[Collected data]
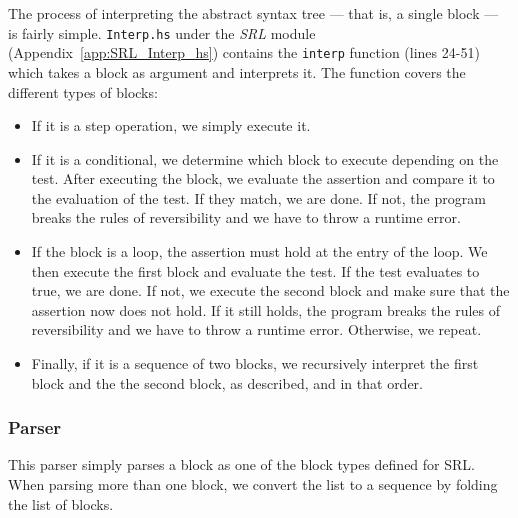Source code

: The process of interpreting the abstract syntax tree --- that is, a single block --- is fairly simple. \texttt{Interp.hs} under the \textit{SRL} module (Appendix~\ref{app:SRL_Interp_hs}) contains the \texttt{interp} function (lines 24-51) which takes a block as argument and interprets it. The function covers the different types of blocks:
\begin{itemize}
  \item If it is a step operation, we simply execute it.

  \item If it is a conditional, we determine which block to execute depending on the test. After executing the block, we evaluate the assertion and compare it to the evaluation of the test. If they match, we are done. If not, the program breaks the rules of reversibility and we have to throw a runtime error.

  \item If the block is a loop, the assertion must hold at the entry of the loop. We then execute the first block and evaluate the test. If the test evaluates to true, we are done. If not, we execute the second block and make sure that the assertion now does not hold. If it still holds, the program breaks the rules of reversibility and we have to throw a runtime error. Otherwise, we repeat.

  \item Finally, if it is a sequence of two blocks, we recursively interpret the first block and the the second block, as described, and in that order.
\end{itemize}

%  

\subsubsection{Parser}

This parser simply parses a block as one of the block types defined for SRL. When parsing more than one block, we convert the list to a sequence by folding the list of blocks.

Your assignment: Could you output exactly the lines from the one containing "in that order." to the end of the entries above, both included, and no others?

Reply:
  \item Finally, if it is a sequence of two blocks, we recursively interpret the first block and the the second block, as described, and in that order.
\end{itemize}

%  

\subsubsection{Parser}

This parser simply parses a block as one of the block types defined for SRL. When parsing more than one block, we convert the list to a sequence by folding the list of blocks.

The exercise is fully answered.